The day before, Sharyn and I had lunch in Winston-Salem. Sharyn is public relations specialist for Reynolda House Museum of American Art, and I’d been over for a press preview of a new exhibit (see article on this page).
Over lunch, we’d discovered we each had a son named Andrew.
Her Andrew is 32 years old and a captain in the U.S. Marines Corps.
My Andrew turns 13 this summer.
Her Andrew has been deployed to Iraq three times.
On March 30, 2003, the Huey helicopter that Andrew Turner was helping pilot crashed in Iraq.
He was the only survivor.
Sharyn and her husband Ron found out at 9:30 on a Sunday night, when two Marines and a minister came to their door.
Sharyn was irritated when the doorbell rang.
“Who could possibly be coming to the door this late?” she thought.
She was only steps behind her husband when he opened the door to the contingent.
“The captain yelled out, ‘Your son is alive!'” Sharyn remembered.
Sharyn and Ron knew a helicopter had crashed but they had no idea it was Andrew’s.
“You’re completely taken aback,” Sharyn said.
The Marines told the Turners what they knew ó that the Huey crashed, that Andrew was the only survivor of a four-person crew. They did not know the extent of his injuries.
“I was grateful he was alive,” Sharyn says.
From that point, the Marines were with them every day until their son came home in April.
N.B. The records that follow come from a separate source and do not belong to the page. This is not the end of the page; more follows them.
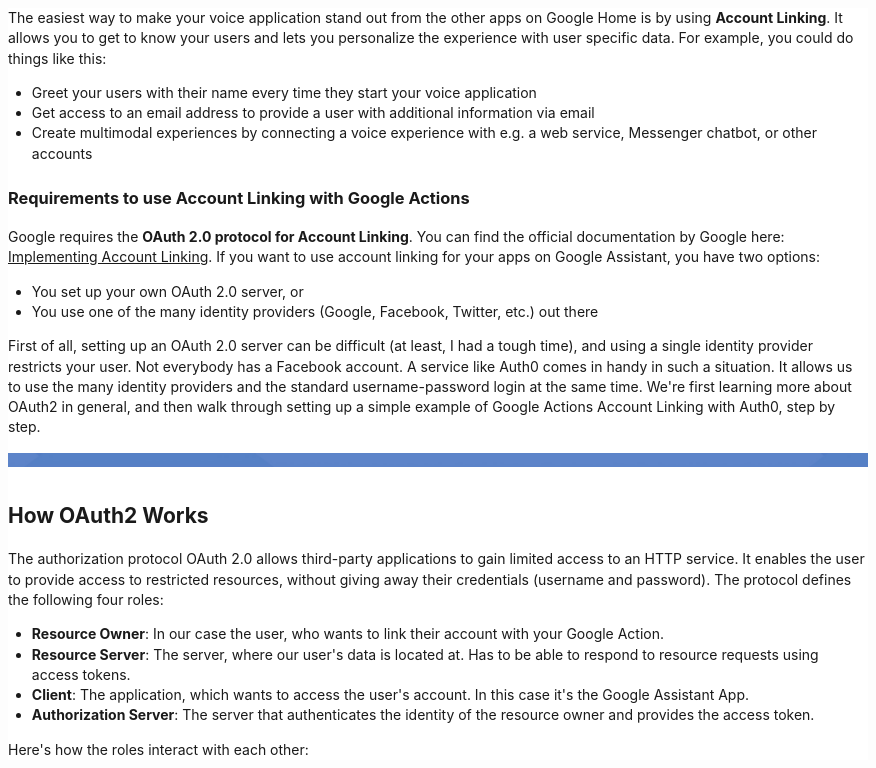  The easiest way to make your voice application stand out from the other apps on Google Home is by using **Account Linking**. It allows you to get to know your users and lets you personalize the experience with user specific data. For example, you could do things like this:

*   Greet your users with their name every time they start your voice application
*   Get access to an email address to provide a user with additional information via email
*   Create multimodal experiences by connecting a voice experience with e.g. a web service, Messenger chatbot, or other accounts

### Requirements to use Account Linking with Google Actions

Google requires the **OAuth 2.0 protocol for Account Linking**. You can find the official documentation by Google here: [Implementing Account Linking](https://developers.google.com/actions/identity/account-linking). If you want to use account linking for your apps on Google Assistant, you have two options:

*   You set up your own OAuth 2.0 server, or
*   You use one of the many identity providers (Google, Facebook, Twitter, etc.) out there

First of all, setting up an OAuth 2.0 server can be difficult (at least, I had a tough time), and using a single identity provider restricts your user. Not everybody has a Facebook account. A service like Auth0 comes in handy in such a situation. It allows us to use the many identity providers and the standard username-password login at the same time. We're first learning more about OAuth2 in general, and then walk through setting up a simple example of Google Actions Account Linking with Auth0, step by step.   

![](./img/line2.png)



## How OAuth2 Works

The authorization protocol OAuth 2.0 allows third-party applications to gain limited access to an HTTP service. It enables the user to provide access to restricted resources, without giving away their credentials (username and password). The protocol defines the following four roles:

*   **Resource Owner**: In our case the user, who wants to link their account with your Google Action.
*   **Resource Server**: The server, where our user's data is located at. Has to be able to respond to resource requests using access tokens.
*   **Client**: The application, which wants to access the user's account. In this case it's the Google Assistant App.
*   **Authorization Server**: The server that authenticates the identity of the resource owner and provides the access token.

Here's how the roles interact with each other:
The Turners spoke with the media at the airport in Greensboro before Andrew arrived.
“There was a lot of press there,” she said.
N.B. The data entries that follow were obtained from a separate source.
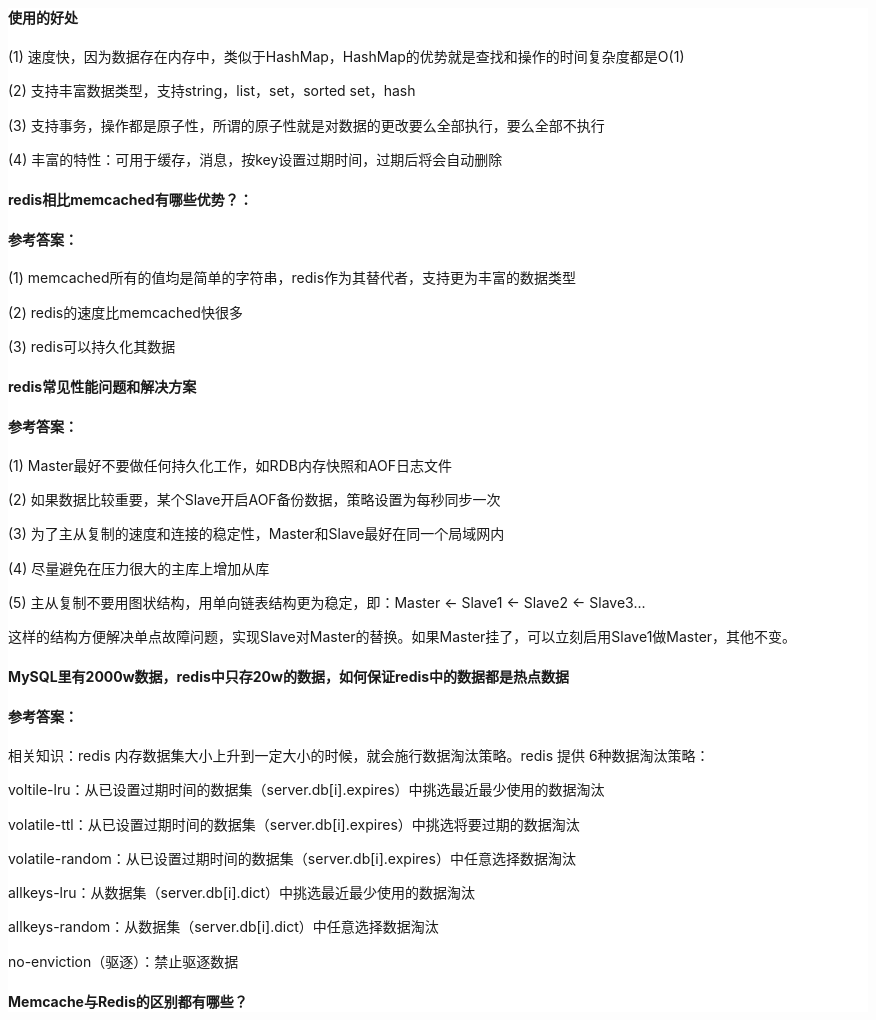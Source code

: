 #### 使用的好处

(1) 速度快，因为数据存在内存中，类似于HashMap，HashMap的优势就是查找和操作的时间复杂度都是O(1)

(2) 支持丰富数据类型，支持string，list，set，sorted set，hash

(3) 支持事务，操作都是原子性，所谓的原子性就是对数据的更改要么全部执行，要么全部不执行

(4) 丰富的特性：可用于缓存，消息，按key设置过期时间，过期后将会自动删除



#### **redis相比memcached有哪些优势？**：

#### **参考答案**：

(1) memcached所有的值均是简单的字符串，redis作为其替代者，支持更为丰富的数据类型

(2) redis的速度比memcached快很多

(3) redis可以持久化其数据



#### redis常见性能问题和解决方案

#### **参考答案**：

(1) Master最好不要做任何持久化工作，如RDB内存快照和AOF日志文件

(2) 如果数据比较重要，某个Slave开启AOF备份数据，策略设置为每秒同步一次

(3) 为了主从复制的速度和连接的稳定性，Master和Slave最好在同一个局域网内

(4) 尽量避免在压力很大的主库上增加从库

(5) 主从复制不要用图状结构，用单向链表结构更为稳定，即：Master <- Slave1 <- Slave2 <- Slave3...

这样的结构方便解决单点故障问题，实现Slave对Master的替换。如果Master挂了，可以立刻启用Slave1做Master，其他不变。



#### MySQL里有2000w数据，redis中只存20w的数据，如何保证redis中的数据都是热点数据

#### **参考答案**：

相关知识：redis 内存数据集大小上升到一定大小的时候，就会施行数据淘汰策略。redis 提供 6种数据淘汰策略：

voltile-lru：从已设置过期时间的数据集（server.db[i].expires）中挑选最近最少使用的数据淘汰

volatile-ttl：从已设置过期时间的数据集（server.db[i].expires）中挑选将要过期的数据淘汰

volatile-random：从已设置过期时间的数据集（server.db[i].expires）中任意选择数据淘汰

allkeys-lru：从数据集（server.db[i].dict）中挑选最近最少使用的数据淘汰

allkeys-random：从数据集（server.db[i].dict）中任意选择数据淘汰

no-enviction（驱逐）：禁止驱逐数据



#### Memcache与Redis的区别都有哪些？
Then airport security took them onto the tarmac.
Andrew was the last person to deplane, walking on crutches and wearing hand-me-down clothes.
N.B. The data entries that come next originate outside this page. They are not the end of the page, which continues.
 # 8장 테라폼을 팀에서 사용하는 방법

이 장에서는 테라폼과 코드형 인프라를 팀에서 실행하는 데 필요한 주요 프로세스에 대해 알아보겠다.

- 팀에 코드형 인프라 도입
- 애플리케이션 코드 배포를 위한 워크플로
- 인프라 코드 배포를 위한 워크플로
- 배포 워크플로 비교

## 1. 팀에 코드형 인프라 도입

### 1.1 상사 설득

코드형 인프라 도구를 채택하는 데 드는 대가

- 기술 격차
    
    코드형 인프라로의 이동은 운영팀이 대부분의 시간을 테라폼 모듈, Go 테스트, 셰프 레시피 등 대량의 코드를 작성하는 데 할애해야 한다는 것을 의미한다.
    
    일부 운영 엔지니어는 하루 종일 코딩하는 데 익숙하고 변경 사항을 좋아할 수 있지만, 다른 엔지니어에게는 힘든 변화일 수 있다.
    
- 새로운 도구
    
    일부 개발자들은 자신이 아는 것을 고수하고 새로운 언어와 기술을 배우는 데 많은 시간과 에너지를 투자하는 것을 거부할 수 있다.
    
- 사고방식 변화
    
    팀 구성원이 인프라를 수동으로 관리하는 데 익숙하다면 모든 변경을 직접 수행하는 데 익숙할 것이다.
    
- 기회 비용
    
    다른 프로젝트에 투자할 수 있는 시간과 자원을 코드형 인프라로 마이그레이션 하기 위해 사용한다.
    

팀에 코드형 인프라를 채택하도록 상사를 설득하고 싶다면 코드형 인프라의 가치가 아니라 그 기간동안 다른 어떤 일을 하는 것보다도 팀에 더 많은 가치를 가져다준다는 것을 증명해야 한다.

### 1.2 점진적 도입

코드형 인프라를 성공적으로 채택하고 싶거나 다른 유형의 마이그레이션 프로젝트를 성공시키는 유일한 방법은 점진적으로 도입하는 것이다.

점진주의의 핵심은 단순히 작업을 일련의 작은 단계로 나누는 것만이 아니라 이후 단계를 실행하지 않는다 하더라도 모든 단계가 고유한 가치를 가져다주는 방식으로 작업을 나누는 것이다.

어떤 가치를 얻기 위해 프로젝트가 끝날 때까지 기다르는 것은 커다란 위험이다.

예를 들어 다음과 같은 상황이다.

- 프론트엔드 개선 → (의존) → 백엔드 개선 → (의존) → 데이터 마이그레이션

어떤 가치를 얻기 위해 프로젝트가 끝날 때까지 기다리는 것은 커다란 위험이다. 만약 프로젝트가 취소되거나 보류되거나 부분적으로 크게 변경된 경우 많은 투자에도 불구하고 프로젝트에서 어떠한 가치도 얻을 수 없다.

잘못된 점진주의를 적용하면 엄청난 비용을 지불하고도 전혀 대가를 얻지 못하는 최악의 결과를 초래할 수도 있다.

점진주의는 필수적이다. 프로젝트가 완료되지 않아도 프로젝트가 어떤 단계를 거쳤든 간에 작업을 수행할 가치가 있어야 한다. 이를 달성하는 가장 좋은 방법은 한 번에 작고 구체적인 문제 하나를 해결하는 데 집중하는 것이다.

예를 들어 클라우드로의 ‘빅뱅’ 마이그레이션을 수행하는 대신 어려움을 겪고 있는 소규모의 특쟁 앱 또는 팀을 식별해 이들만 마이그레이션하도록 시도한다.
“I ran out to him,” Sharyn said.
She doesn’t remember the first thing he said to her but she does remember this: “He had a big grin on his face. I thought OK, there’s my boy.”
As the family walked through the airport, chants of “USA! USA!” began, and people started singing “God Bless America.”
All of the law enforcement on hand saluted Andrew. The whole neighborhood turned out to see him arrive at the house ó neighbors, friends, his Boy Scout troop, Vietnam veterans.
“Do you know what that’s like when someone salutes your son?” Sharyn asked. “It was very touching. It was just the sweetest thing you have ever seen.
“It was just the best of America.”
Sharyn said she was “cautiously optimistic” about the new government in Iraq.
Andrew finishes his assignment as an instructor at the Naval Academy next spring. Sharyn hopes that the president’s timetable means that he won’t have to return to Iraq.
“I got over his plans to enter the military a long time ago,” she said. “He amazes us and makes us proud every day, as do so many of his colleagues.”